→ PROBLEM TO SOLVE
In the listing below, the answer starts at the line that has "was designed to" and stops after the line that has "figure 2 : example"; please repeat that part exactly and nothing more.

→ INFORMATION
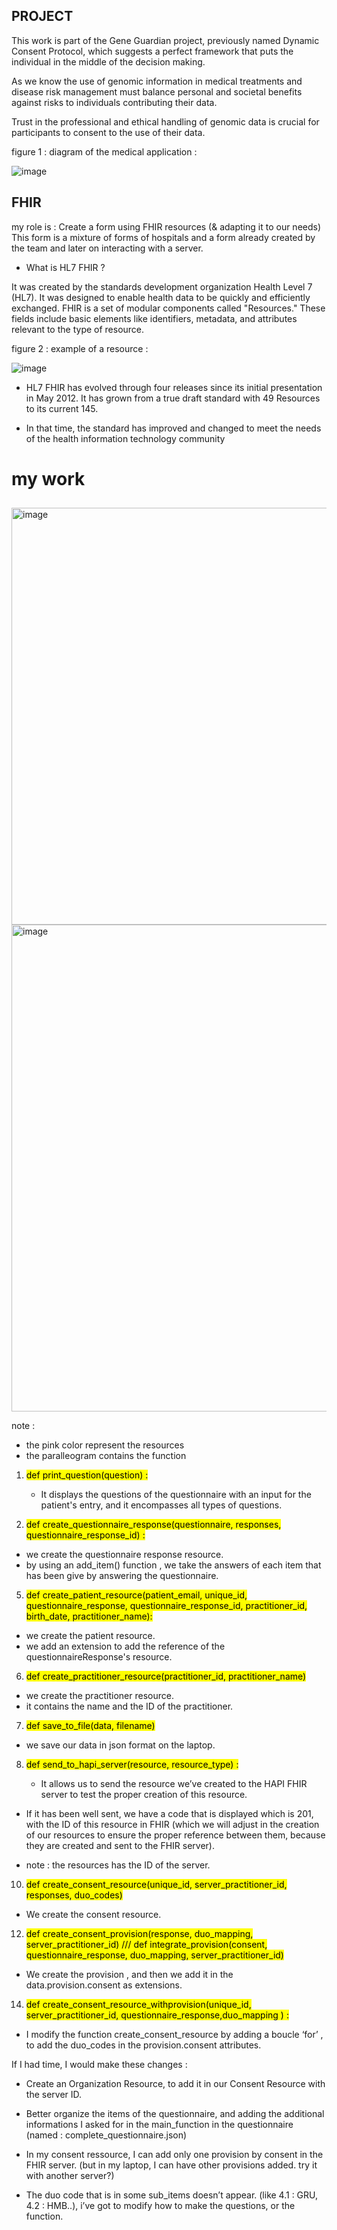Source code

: 
## PROJECT 

This work is part of the Gene Guardian project, previously named Dynamic Consent
Protocol, which suggests a perfect framework that puts the individual in the middle of
the decision making.

As we know the use of genomic information in medical treatments and disease risk
management must balance personal and societal benefits against risks to individuals
contributing their data.

Trust in the professional and ethical handling of genomic data is crucial for
participants to consent to the use of their data.

figure 1 : diagram of the medical application : 

![image](https://github.com/user-attachments/assets/4da8674e-5d39-4aa0-b89d-244d0da2569c)


## FHIR 

my role is : Create a form using FHIR resources (& adapting it to our needs)
This form is a mixture of forms of hospitals and a form already created by the team
and later on interacting with a server.

- What is HL7 FHIR ?
  
It was created by the standards development organization Health Level 7 (HL7). It
was designed to enable health data to be quickly and efficiently exchanged.
FHIR is a set of modular components called "Resources." These fields include basic
elements like identifiers, metadata, and attributes relevant to the type of resource.

figure 2 : example of a resource : 


![image](https://github.com/user-attachments/assets/e6864e9c-c89f-4ff7-a294-8ea47dcfdd48)



- HL7 FHIR has evolved through four releases since its initial presentation in
May 2012. It has grown from a true draft standard with 49 Resources to its
current 145.

- In that time, the standard has improved and changed to meet the needs of
the health information technology community


# my work 

## 
##



<img width="667" alt="image" src="https://github.com/user-attachments/assets/b6fd16d2-04cc-43cc-8796-c2d7ac1e97f0">










<img width="779" alt="image" src="https://github.com/user-attachments/assets/ddc9a47c-935e-4a7d-8f9f-fd0a7014dc22">








note : 
- the pink color represent the resources 
- the paralleogram contains the function 


  
1. <mark> def print_question(question)   <mark> :

    - It displays the questions of the questionnaire with an input for the patient's entry, and it encompasses all types of questions.

   
3.  <mark>  def create_questionnaire_response(questionnaire, responses, questionnaire_response_id) <mark> : 

 - we create the questionnaire response resource.
 - by using an add_item() function , we take the answers of each item that has been give by answering the questionnaire.
   
   
5. <mark> def create_patient_resource(patient_email, unique_id, questionnaire_response, questionnaire_response_id, practitioner_id, birth_date, practitioner_name):  <mark>

- we create the patient resource.
- we add an extension to add the reference of the questionnaireResponse's resource.



6. <mark> def create_practitioner_resource(practitioner_id, practitioner_name)  <mark>

- we create the practitioner resource.
- it contains the name and the ID of the practitioner.


7. <mark> def save_to_file(data, filename)    <mark>

- we save our data in json format on the laptop.


8. <mark>  def send_to_hapi_server(resource, resource_type) <mark> :


   - It allows us to send the resource we’ve created to the HAPI FHIR server to test the proper creation of this resource.
     
- If it has been well sent, we have a code that is displayed which is 201, with the ID of this resource in FHIR (which we will adjust in the creation of our resources to ensure the proper reference between them, because they are created and sent to the FHIR server).

- note : the resources has the ID of the server. 



10. <mark>  def create_consent_resource(unique_id, server_practitioner_id, responses, duo_codes) <mark>

- We create the consent resource. 

    
12. <mark> def create_consent_provision(response, duo_mapping, server_practitioner_id) /// def integrate_provision(consent, questionnaire_response, duo_mapping, server_practitioner_id)  <mark>

- We create the provision , and then we add it in the data.provision.consent as extensions.


    
14. <mark>  def create_consent_resource_withprovision(unique_id, server_practitioner_id, questionnaire_response,duo_mapping ) <mark> :

-  I modify the function create_consent_resource by adding a boucle ‘for’ , to add the duo_codes in the provision.consent attributes.
    





If I had time, I would make these changes : 

- Create an Organization Resource, to add it in our Consent Resource with the server ID.

- Better organize the items of the questionnaire, and adding the additional informations I asked for in the main_function in the questionnaire (named : complete_questionnaire.json)

- In my consent ressource, I can add only one provision by consent in the FHIR server. 
(but in my laptop, I can have other provisions added. try it with another server?)

- The duo code that is in some sub_items doesn’t appear. (like 4.1 : GRU, 4.2 : HMB..), i’ve got to modify how to make the questions, or the function.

→ OUTPUT OF THE TASK
was designed to enable health data to be quickly and efficiently exchanged.
FHIR is a set of modular components called "Resources." These fields include basic
elements like identifiers, metadata, and attributes relevant to the type of resource.

figure 2 : example of a resource : 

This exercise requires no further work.